What needs to be done: Go through the entries below. Copy each line in which "terms" appears.

※

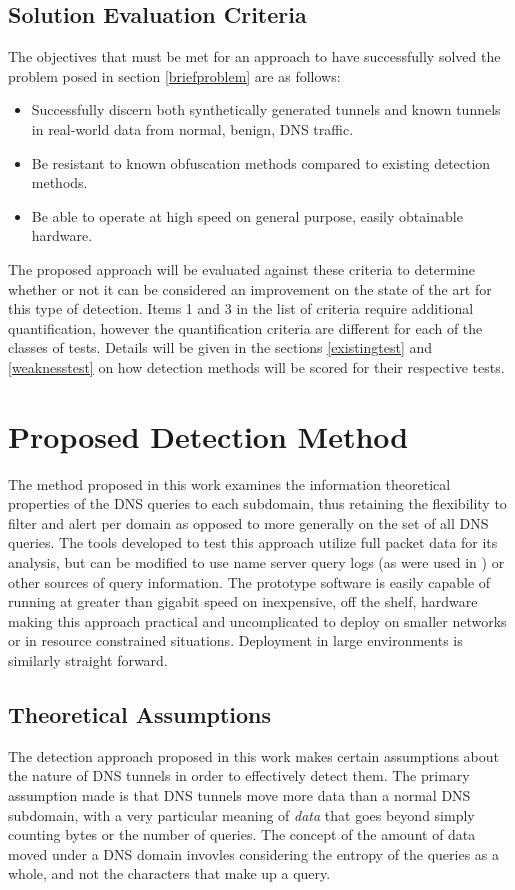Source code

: \documentclass[12pt]{report}
\theoremstyle{remark}
\theoremstyle{definition}
\theoremstyle{definition}
\theoremstyle{definition}
\begin{document}
\section{Solution Evaluation Criteria}
The objectives that must be met for an approach to have successfully solved the problem posed in section \ref{briefproblem} are as follows:

\begin{itemize}
\item Successfully discern both synthetically generated tunnels and known tunnels
in real-world data from normal, benign, DNS traffic.
\item Be resistant to known obfuscation methods compared to existing detection
methods.
\item Be able to operate at high speed on general purpose, easily obtainable
hardware.
\end{itemize}

The proposed approach will be evaluated against these criteria to determine
whether or not it can be considered an improvement on the state of the art for
this type of detection. Items 1 and 3 in the list of criteria require additional quantification, however the quantification criteria are different for each of the classes of tests. Details will be given in the sections \ref{existingtest} and \ref{weaknesstest} on how detection methods will be scored for their respective tests.

\chapter{Proposed Detection Method}
\label{datameasurement}

The method proposed in this work examines the information theoretical properties of the
DNS queries to each subdomain, thus retaining the flexibility to filter and
alert per domain as opposed to more generally on the set of all DNS queries. The tools developed to test this approach utilize full packet data for its analysis, but can be modified to use name server query logs (as were used in \cite{Romana2007}) or other sources of query information. The prototype software is easily capable of running at greater than gigabit speed on inexpensive, off the shelf, hardware making this approach practical and uncomplicated to deploy on smaller networks or in resource constrained situations. Deployment in large environments is similarly straight forward.

\section{Theoretical Assumptions}
The detection approach proposed in this work makes certain assumptions about the nature of DNS tunnels in order to effectively detect them. The primary assumption made is that DNS tunnels move more data than a normal DNS subdomain, with a very particular meaning of \emph{data} that goes beyond simply counting bytes or the number of queries. The concept of the amount of data moved under a DNS domain invovles considering the entropy of the queries as a whole, and not the characters that make up a query.
\end{document}
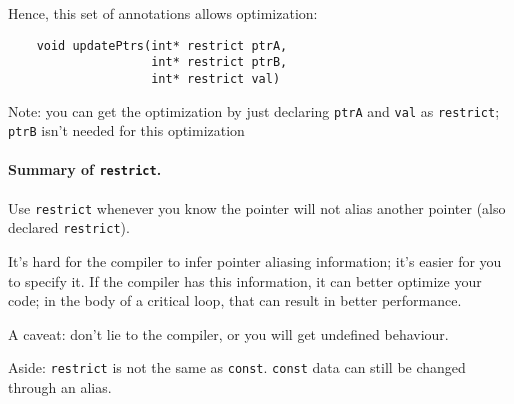 Hence, this set of annotations allows optimization:
\begin{verbatim}
    void updatePtrs(int* restrict ptrA, 
                    int* restrict ptrB,
                    int* restrict val)
\end{verbatim}
Note: you can get the optimization by just declaring {\tt ptrA} and
      {\tt val} as {\tt restrict}; {\tt ptrB} isn't needed for this optimization

\paragraph{Summary of {\tt restrict}.}
Use {\tt restrict} whenever you know the pointer will not alias
another pointer (also declared {\tt restrict}).

It's hard for the compiler to infer pointer aliasing information;
it's easier for you to specify it. If the compiler has this information,
it can better optimize your code; in the body of a critical loop, that
can result in better performance.

A caveat: don't lie to the compiler, or you will get undefined behaviour.

Aside: {\tt restrict} is not the same as {\tt const}. {\tt const} data can still be
changed through an alias.






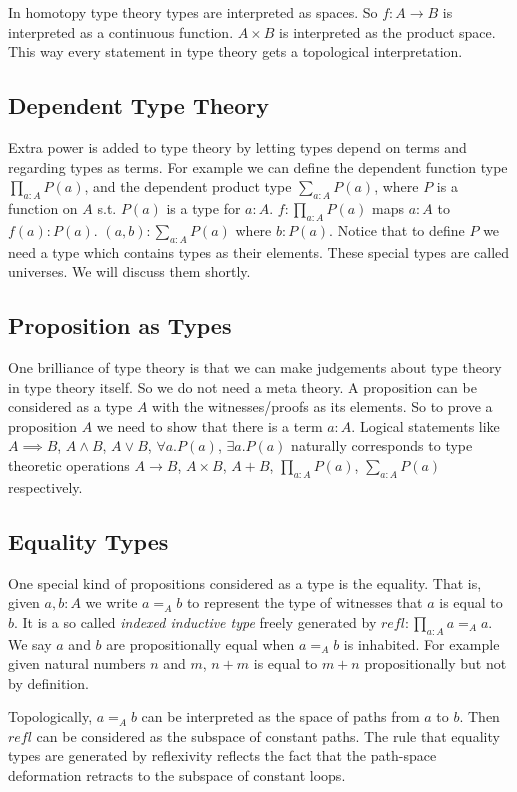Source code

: \documentclass[10pt]{article}
\theoremstyle{definition}
\theoremstyle{plain}
\theoremstyle{remark}
\begin{document}
In homotopy type theory types are interpreted as spaces. So $f : A \to B$ is 
interpreted as a continuous function. $A \times B$ is interpreted as the product space.
This way every statement in type theory gets a topological interpretation.

\subsection{Dependent Type Theory}
Extra power is added to type theory by letting types depend on terms and regarding types as
terms. For example we can define the dependent function type $\prod_{a : A} P(a)$, and the 
dependent product type $\sum_{a : A} P(a)$, where $P$ is a function on $A$ s.t. $P(a)$ is a 
type for $a : A$. $f : \prod_{a : A} P(a)$ maps $a : A$ to 
$f(a) : P(a)$. $(a,b) : \sum_{a : A} P(a)$ where $b : P(a)$. Notice that to define 
$P$ we need a type which contains types as their elements.
These special types are called universes. We will discuss them shortly. 
 
\subsection{Proposition as Types}
One brilliance of type theory is that we can make judgements about type theory in type theory
itself. So we do not need a meta theory. A proposition can be considered as a type $A$ with 
the witnesses/proofs as its elements. So to prove a proposition $A$ we need to show that 
there is a term $a : A$. Logical statements like $A \implies B$, $A \wedge B$, $A \vee B$, 
$\forall a. P(a)$, $\exists a. P(a)$ naturally corresponds to type theoretic operations 
$A \to B$, $A \times B$, $A + B$, $\prod_{a : A} P(a)$, $\sum_{a : A} P(a)$
respectively.\smallskip

\subsection{Equality Types}
One special kind of propositions considered as a type is the equality. That is, 
given $a,b : A$ we write $a =_A b$ to represent the type of witnesses that $a$ is equal to $b$. 
It is a so called \emph{indexed inductive type} freely generated by 
${refl} :\prod_{a : A} a =_A a$. We say $a$ and $b$ are propositionally equal 
when $a =_A b$ is inhabited. For example given natural numbers $n$ and $m$, 
$n+m$ is equal to $m+n$ propositionally but not by definition.
\smallskip

Topologically, $a =_A b$ can be interpreted as the space of paths from $a$ to $b$. Then 
${refl}$ can be considered as the subspace of constant paths. The rule that equality
types are generated by reflexivity reflects the fact that the path-space deformation retracts
to the subspace of constant loops.
\end{document}
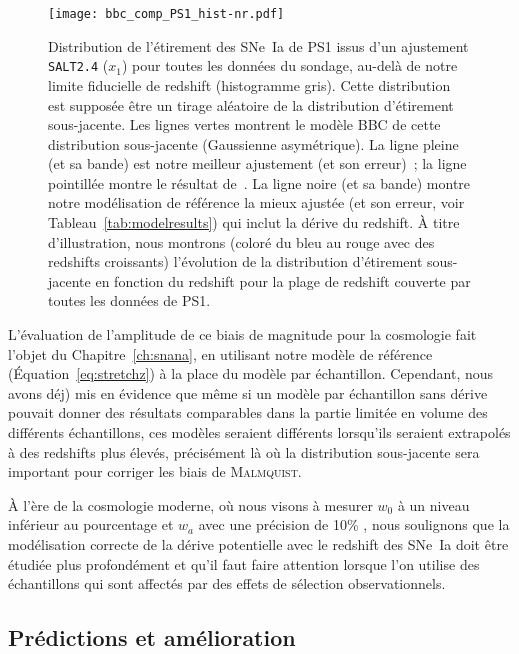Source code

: \documentclass[../main/main.tex]{subfiles}
\begin{document}
\begin{figure}
    \centering
    \texttt{[image: bbc\_comp\_PS1\_hist-nr.pdf]}
    \caption[Comparaison des modélisations de BBC et de notre modèle de
    référence sur l'histogramme des étirements de PS1.]{Distribution de
        l'étirement des SNe~Ia de PS1 issus d'un ajustement \texttt{SALT2.4}
        ($x_1$) pour toutes les données du sondage, au-delà de notre limite
        fiducielle de redshift (histogramme gris). Cette distribution est
        supposée être un tirage aléatoire de la distribution d'étirement
        sous-jacente. Les lignes vertes montrent le modèle BBC de cette
        distribution sous-jacente (Gaussienne asymétrique). La ligne pleine (et
        sa bande) est notre meilleur ajustement (et son erreur)~; la ligne
        pointillée montre le résultat de~\cite{scolnic2018}. La ligne noire (et
        sa bande) montre notre modélisation de référence la mieux ajustée (et
        son erreur, voir Tableau~\ref{tab:modelresults}) qui inclut la dérive du
        redshift. À titre d'illustration, nous montrons (coloré du bleu au rouge
        avec des redshifts croissants) l'évolution de la distribution
        d'étirement sous-jacente en fonction du redshift pour la plage de
    redshift couverte par toutes les données de PS1.}
    \label{fig:bbc_pdf_ps1}
\end{figure}

L'évaluation de l'amplitude de ce biais de magnitude pour la cosmologie fait
l'objet du Chapitre~\ref{ch:snana}, en utilisant notre modèle de référence
(Équation~\ref{eq:stretchz}) à la place du modèle par échantillon. Cependant,
nous avons déj) mis en évidence que même si un modèle par échantillon sans
dérive pouvait donner des résultats comparables dans la partie limitée en volume
des différents échantillons, ces modèles seraient différents lorsqu'ils
seraient extrapolés à des redshifts plus élevés, précisément là où la
distribution sous-jacente sera important pour corriger les biais de
\textsc{Malmquist}.

À l'ère de la cosmologie moderne, où nous visons à mesurer $w_0$ à un niveau
inférieur au pourcentage et $w_a$ avec une précision de 10\% \citep[par
exemple,][]{ivezic2019}, nous soulignons que la modélisation correcte de la
dérive potentielle avec le redshift des SNe~Ia doit être étudiée plus
profondément et qu'il faut faire attention lorsque l'on utilise des échantillons
qui sont affectés par des effets de sélection observationnels.

\subsection{Prédictions et amélioration}\label{ssec:xpred}
\end{document}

※

Written solution:
Extra power is added to type theory by letting types depend on terms and regarding types as
terms. For example we can define the dependent function type $\prod_{a : A} P(a)$, and the 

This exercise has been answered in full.